[Data excerpts]
######

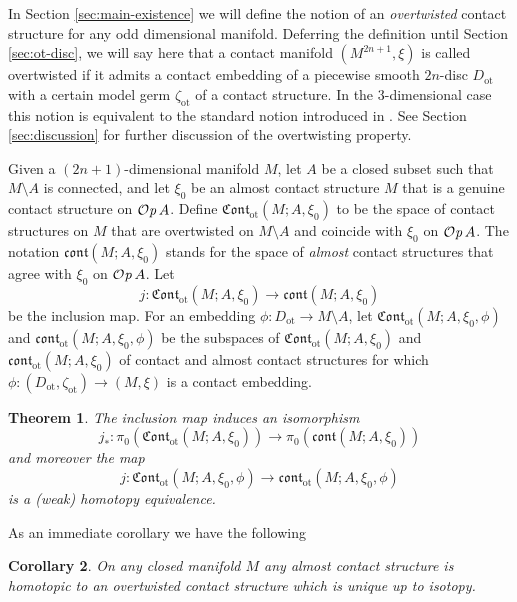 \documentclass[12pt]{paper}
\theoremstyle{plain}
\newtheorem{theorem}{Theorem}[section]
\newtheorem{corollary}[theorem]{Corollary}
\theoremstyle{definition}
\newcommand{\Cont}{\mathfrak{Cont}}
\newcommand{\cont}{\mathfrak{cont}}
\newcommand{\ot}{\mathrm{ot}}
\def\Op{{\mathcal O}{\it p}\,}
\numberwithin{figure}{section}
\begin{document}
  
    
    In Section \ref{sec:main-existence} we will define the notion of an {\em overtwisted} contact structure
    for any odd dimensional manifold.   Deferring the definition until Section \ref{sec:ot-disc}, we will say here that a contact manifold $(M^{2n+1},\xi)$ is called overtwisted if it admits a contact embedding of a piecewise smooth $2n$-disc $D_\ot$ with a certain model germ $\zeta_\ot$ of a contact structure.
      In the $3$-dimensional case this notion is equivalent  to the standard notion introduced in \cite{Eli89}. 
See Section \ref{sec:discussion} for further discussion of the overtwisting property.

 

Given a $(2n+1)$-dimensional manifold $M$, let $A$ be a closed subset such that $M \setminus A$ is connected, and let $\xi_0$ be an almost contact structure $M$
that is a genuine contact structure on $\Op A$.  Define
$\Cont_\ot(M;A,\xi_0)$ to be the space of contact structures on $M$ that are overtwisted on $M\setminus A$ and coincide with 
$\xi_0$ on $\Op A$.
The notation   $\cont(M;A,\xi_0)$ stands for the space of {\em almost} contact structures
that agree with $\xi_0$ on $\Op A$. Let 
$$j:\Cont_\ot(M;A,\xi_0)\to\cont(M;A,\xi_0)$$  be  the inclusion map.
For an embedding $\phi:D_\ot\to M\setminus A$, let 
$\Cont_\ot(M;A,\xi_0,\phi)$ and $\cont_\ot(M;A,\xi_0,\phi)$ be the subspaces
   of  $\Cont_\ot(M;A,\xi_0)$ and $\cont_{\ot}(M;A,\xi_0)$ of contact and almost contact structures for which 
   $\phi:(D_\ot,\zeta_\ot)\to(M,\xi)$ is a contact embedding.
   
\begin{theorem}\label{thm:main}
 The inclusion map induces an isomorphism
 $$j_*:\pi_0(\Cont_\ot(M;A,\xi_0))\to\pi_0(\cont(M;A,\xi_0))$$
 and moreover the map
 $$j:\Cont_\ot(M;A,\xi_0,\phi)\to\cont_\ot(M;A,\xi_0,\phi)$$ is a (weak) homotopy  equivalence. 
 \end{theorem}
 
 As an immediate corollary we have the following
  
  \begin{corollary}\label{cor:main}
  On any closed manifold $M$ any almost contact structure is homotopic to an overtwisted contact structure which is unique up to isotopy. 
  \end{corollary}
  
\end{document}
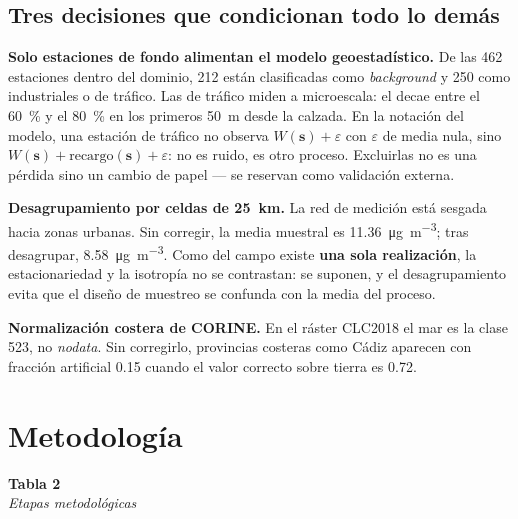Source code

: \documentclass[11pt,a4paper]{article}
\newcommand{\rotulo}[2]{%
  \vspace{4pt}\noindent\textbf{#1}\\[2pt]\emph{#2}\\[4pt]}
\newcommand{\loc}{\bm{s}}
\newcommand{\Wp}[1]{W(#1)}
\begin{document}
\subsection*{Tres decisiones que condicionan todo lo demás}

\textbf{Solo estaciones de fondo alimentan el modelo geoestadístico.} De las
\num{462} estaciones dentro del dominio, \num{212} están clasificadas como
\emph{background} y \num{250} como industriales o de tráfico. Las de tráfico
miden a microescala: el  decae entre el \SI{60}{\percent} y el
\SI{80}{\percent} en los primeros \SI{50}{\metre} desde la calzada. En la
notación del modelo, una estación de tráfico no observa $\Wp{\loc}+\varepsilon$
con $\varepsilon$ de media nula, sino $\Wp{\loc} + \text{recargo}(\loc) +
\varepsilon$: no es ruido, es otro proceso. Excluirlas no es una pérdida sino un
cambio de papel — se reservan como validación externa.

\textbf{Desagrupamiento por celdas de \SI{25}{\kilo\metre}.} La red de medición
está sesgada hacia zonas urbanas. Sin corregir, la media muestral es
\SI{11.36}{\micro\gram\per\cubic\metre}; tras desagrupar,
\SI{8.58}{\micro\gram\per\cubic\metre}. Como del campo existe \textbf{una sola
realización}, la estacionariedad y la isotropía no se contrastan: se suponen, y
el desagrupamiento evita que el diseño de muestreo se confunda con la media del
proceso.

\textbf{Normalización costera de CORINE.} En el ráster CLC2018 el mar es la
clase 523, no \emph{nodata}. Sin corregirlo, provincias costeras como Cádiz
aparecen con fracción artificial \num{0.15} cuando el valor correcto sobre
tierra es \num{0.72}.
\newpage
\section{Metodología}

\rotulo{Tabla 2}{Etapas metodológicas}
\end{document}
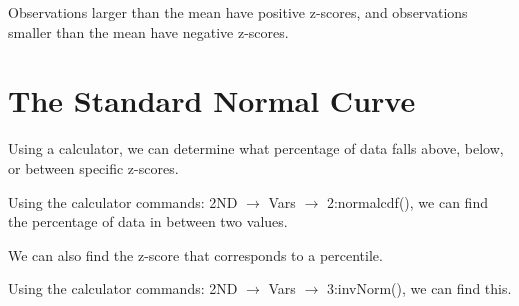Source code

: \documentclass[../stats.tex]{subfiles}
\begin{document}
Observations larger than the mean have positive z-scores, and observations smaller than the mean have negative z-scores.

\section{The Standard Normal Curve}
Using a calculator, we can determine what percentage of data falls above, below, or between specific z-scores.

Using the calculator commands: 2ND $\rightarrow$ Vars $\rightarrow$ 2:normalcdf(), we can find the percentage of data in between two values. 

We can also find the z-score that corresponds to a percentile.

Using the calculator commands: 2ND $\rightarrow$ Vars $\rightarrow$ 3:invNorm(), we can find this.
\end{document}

######

> _TASK REQUIREMENTS_:
Please reproduce the records above exactly, leaving out every picture.

> _YOUR SOLUTION_:
 \documentclass[12pt]{paper}
\theoremstyle{plain}
\newtheorem{theorem}{Theorem}[section]
\newtheorem{corollary}[theorem]{Corollary}
\theoremstyle{definition}
\newcommand{\Cont}{\mathfrak{Cont}}
\newcommand{\cont}{\mathfrak{cont}}
\newcommand{\ot}{\mathrm{ot}}
\def\Op{{\mathcal O}{\it p}\,}
\numberwithin{figure}{section}
\begin{document}
  
    
    In Section \ref{sec:main-existence} we will define the notion of an {\em overtwisted} contact structure
    for any odd dimensional manifold.   Deferring the definition until Section \ref{sec:ot-disc}, we will say here that a contact manifold $(M^{2n+1},\xi)$ is called overtwisted if it admits a contact embedding of a piecewise smooth $2n$-disc $D_\ot$ with a certain model germ $\zeta_\ot$ of a contact structure.
      In the $3$-dimensional case this notion is equivalent  to the standard notion introduced in \cite{Eli89}. 
See Section \ref{sec:discussion} for further discussion of the overtwisting property.

 

Given a $(2n+1)$-dimensional manifold $M$, let $A$ be a closed subset such that $M \setminus A$ is connected, and let $\xi_0$ be an almost contact structure $M$
that is a genuine contact structure on $\Op A$.  Define
$\Cont_\ot(M;A,\xi_0)$ to be the space of contact structures on $M$ that are overtwisted on $M\setminus A$ and coincide with 
$\xi_0$ on $\Op A$.
The notation   $\cont(M;A,\xi_0)$ stands for the space of {\em almost} contact structures
that agree with $\xi_0$ on $\Op A$. Let 
$$j:\Cont_\ot(M;A,\xi_0)\to\cont(M;A,\xi_0)$$  be  the inclusion map.
For an embedding $\phi:D_\ot\to M\setminus A$, let 
$\Cont_\ot(M;A,\xi_0,\phi)$ and $\cont_\ot(M;A,\xi_0,\phi)$ be the subspaces
   of  $\Cont_\ot(M;A,\xi_0)$ and $\cont_{\ot}(M;A,\xi_0)$ of contact and almost contact structures for which 
   $\phi:(D_\ot,\zeta_\ot)\to(M,\xi)$ is a contact embedding.
   
\begin{theorem}\label{thm:main}
 The inclusion map induces an isomorphism
 $$j_*:\pi_0(\Cont_\ot(M;A,\xi_0))\to\pi_0(\cont(M;A,\xi_0))$$
 and moreover the map
 $$j:\Cont_\ot(M;A,\xi_0,\phi)\to\cont_\ot(M;A,\xi_0,\phi)$$ is a (weak) homotopy  equivalence. 
 \end{theorem}
 
 As an immediate corollary we have the following
  
  \begin{corollary}\label{cor:main}
  On any closed manifold $M$ any almost contact structure is homotopic to an overtwisted contact structure which is unique up to isotopy. 
  \end{corollary}
  
\end{document}
Source code

: \documentclass[11pt,a4paper]{article}
\newcommand{\rotulo}[2]{%
  \vspace{4pt}\noindent\textbf{#1}\\[2pt]\emph{#2}\\[4pt]}
\newcommand{\loc}{\bm{s}}
\newcommand{\Wp}[1]{W(#1)}
\begin{document}
\subsection*{Tres decisiones que condicionan todo lo demás}

\textbf{Solo estaciones de fondo alimentan el modelo geoestadístico.} De las
\num{462} estaciones dentro del dominio, \num{212} están clasificadas como
\emph{background} y \num{250} como industriales o de tráfico. Las de tráfico
miden a microescala: el  decae entre el \SI{60}{\percent} y el
\SI{80}{\percent} en los primeros \SI{50}{\metre} desde la calzada. En la
notación del modelo, una estación de tráfico no observa $\Wp{\loc}+\varepsilon$
con $\varepsilon$ de media nula, sino $\Wp{\loc} + \text{recargo}(\loc) +
\varepsilon$: no es ruido, es otro proceso. Excluirlas no es una pérdida sino un
cambio de papel — se reservan como validación externa.

\textbf{Desagrupamiento por celdas de \SI{25}{\kilo\metre}.} La red de medición
está sesgada hacia zonas urbanas. Sin corregir, la media muestral es
\SI{11.36}{\micro\gram\per\cubic\metre}; tras desagrupar,
\SI{8.58}{\micro\gram\per\cubic\metre}. Como del campo existe \textbf{una sola
realización}, la estacionariedad y la isotropía no se contrastan: se suponen, y
el desagrupamiento evita que el diseño de muestreo se confunda con la media del
proceso.

\textbf{Normalización costera de CORINE.} En el ráster CLC2018 el mar es la
clase 523, no \emph{nodata}. Sin corregirlo, provincias costeras como Cádiz
aparecen con fracción artificial \num{0.15} cuando el valor correcto sobre
tierra es \num{0.72}.
\newpage
\section{Metodología}

\rotulo{Tabla 2}{Etapas metodológicas}
\end{document}
Source code

: \documentclass[../stats.tex]{subfiles}
\begin{document}
Observations larger than the mean have positive z-scores, and observations smaller than the mean have negative z-scores.

\section{The Standard Normal Curve}
Using a calculator, we can determine what percentage of data falls above, below, or between specific z-scores.

Using the calculator commands: 2ND $\rightarrow$ Vars $\rightarrow$ 2:normalcdf(), we can find the percentage of data in between two values. 

We can also find the z-score that corresponds to a percentile.

Using the calculator commands: 2ND $\rightarrow$ Vars $\rightarrow$ 3:invNorm(), we can find this.
\end{document}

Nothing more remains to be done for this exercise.